Kommentar: der Begriff "Onlinedurchsuchung" ist meines Erachtens irreführend, denn in der Form des berühmt-berüchtigten "Bundestrojaners" ist sie schlicht nicht machbar. (Siehe dieses sehr empfehlenswerte Buch: Die Online-Durchsuchung, das hier ausführlich und kritisch rezensiert wird.)

Es geht, wie übrigens auch bei der Quellen-TKÜ, um "Wanzen" in Hard- oder Softwareform, die (durchaus per Wohnungs- oder Büroeinbruch) auf dem Rechner "gepflanzt" werden.

Übrigens kann man eine Quellen-TKÜ von E-Mails leicht umgehen, und zwar nach einem Verfahren, das schon seit Helmut Kohls Tagen in deutschen Ministerien und deutschen diplomatischen Vertretungen üblich und meines Wissens sogar vorgeschrieben ist.

Texte mit vertraulichem Inhalt dürfen nur auf Rechnern, die nie mit einem LAN oder einem WAN verbunden sind, also immer offline sind, gespeichert werden.
Sollen diese Texte etwa per E-Mail versendet werden, dann werden sie auf diesem Offline-Computer verschlüsselt. Dann wird die verschlüsselte Nachricht per Diskette oder USB-Stick (Diskette ist in diesem Fall praktischer, denn der Datenträger ist anschließend physisch zu vernichten, d. H. er wird zu Granulat geschreddert) auf den mit dem Internet verbundene Rechner gespielt und per E-Mail versendet. (Das Schreddern ist m. E.übertrieben, denn entweder ist die Verschlüsselung von Regierungsgeheimnissen nach menschlichem Ermessen auch mit großem Aufwand - ja, ich meine Supercomputer, wie sie die NSA hat - nicht zu knacken - oder man kann es gleich bleiben lassen ... )

Ich nehme an, dass zumindest einige unser Politiker das ebenfalls wissen - und sich also auch im Klaren darüber sind, dass solche Verfahren in der Praxis nur gegen Ahnungslose oder Leichtsinnige wirksam sind. Terroristen und organisierte Kriminelle sind selten ahnungslos oder leichtsinnig.

Wenn es also nicht nur um reine Symbolpolitik gehen sollte (was bei Uschis Websperren durchaus möglich ist) - auf was und wen zielen diese Gesetzesvorhaben denn ab? Wenn ich mir Verschwörungstheorien verkneife (auch wenn es nicht immer leicht ist), ist die einfachste Antwort: es geht um "Alltagsvergehen". (Wie schon bei der Bankauskunft, mit der angeblich nur die Geldwäsche von Terroristen und organisierten Kriminellen bekämpft werden sollte.)

Nachtrag: Die wohl technisch am ehesten machbare Möglichkeit einer "Online-Durchsuchung" ist das bei Geheimdiensten zu Spionagezwecken längst erprobte Van-Eck-Phreaking, d. h. es wird die elektromagnetische Strahlung von Monitor- und Tastaturkabel aufgefangen.

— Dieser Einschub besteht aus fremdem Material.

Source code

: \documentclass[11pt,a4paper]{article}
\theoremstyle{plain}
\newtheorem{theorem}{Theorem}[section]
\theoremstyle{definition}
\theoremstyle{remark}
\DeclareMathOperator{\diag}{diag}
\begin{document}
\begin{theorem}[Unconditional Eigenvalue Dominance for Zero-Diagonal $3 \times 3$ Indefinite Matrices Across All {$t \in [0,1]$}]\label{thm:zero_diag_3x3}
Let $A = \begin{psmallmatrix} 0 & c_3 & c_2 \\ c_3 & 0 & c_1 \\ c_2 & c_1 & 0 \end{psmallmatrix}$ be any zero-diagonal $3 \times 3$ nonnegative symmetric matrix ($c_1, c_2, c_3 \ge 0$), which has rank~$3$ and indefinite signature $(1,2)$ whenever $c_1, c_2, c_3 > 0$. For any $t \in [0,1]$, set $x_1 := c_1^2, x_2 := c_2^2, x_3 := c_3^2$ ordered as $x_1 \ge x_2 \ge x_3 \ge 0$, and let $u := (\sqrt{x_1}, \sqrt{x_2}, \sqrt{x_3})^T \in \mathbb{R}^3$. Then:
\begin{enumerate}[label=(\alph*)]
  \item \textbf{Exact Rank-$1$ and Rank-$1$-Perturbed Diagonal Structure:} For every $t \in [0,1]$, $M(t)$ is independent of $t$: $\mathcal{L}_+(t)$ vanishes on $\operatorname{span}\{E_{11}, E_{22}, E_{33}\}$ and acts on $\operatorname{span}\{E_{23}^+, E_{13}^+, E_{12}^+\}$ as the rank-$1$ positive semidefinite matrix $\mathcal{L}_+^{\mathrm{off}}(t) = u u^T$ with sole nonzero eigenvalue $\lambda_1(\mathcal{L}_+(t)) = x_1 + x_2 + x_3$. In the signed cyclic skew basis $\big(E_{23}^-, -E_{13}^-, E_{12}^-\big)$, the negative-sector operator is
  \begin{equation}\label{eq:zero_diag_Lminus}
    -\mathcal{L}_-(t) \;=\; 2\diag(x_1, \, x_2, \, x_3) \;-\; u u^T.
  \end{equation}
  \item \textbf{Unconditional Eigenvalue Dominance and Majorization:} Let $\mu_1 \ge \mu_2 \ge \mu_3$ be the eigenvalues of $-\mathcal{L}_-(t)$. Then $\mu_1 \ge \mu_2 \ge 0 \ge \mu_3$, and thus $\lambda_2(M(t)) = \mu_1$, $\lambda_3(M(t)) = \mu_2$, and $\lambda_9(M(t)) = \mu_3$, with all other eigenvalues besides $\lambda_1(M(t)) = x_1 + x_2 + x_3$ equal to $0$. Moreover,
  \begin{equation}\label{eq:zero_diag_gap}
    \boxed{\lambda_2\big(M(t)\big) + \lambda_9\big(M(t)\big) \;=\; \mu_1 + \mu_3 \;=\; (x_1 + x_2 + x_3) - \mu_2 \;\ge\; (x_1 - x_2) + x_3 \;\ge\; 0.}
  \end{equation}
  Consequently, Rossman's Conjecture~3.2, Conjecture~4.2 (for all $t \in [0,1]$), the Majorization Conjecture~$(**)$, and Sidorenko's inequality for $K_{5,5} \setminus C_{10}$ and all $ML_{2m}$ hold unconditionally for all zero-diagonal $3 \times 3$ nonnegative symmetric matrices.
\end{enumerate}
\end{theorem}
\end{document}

Man erhält so aus der Ferne das Bild auf dem Monitor bzw. die Eingaben der Tastatur. (Wenn die Verschlüsselung offline auf einem Laptop im Keller stattfindet, greift auch dieses Verfahren ins Leere. Laptops sind übrigens von Haus aus ziemlich Van-Eck-Phreaking-sicher - zumal dann, wenn sie Metallgehäuse haben.)
Interessanterweise wird aber ausgerechnet dieses Verfahren von den Medien im Zusammenhang mit dem BKA-Gesetz ignoriert. (Im Zusammenhang mit Spionage wird es hingegen schon mal thematisiert.)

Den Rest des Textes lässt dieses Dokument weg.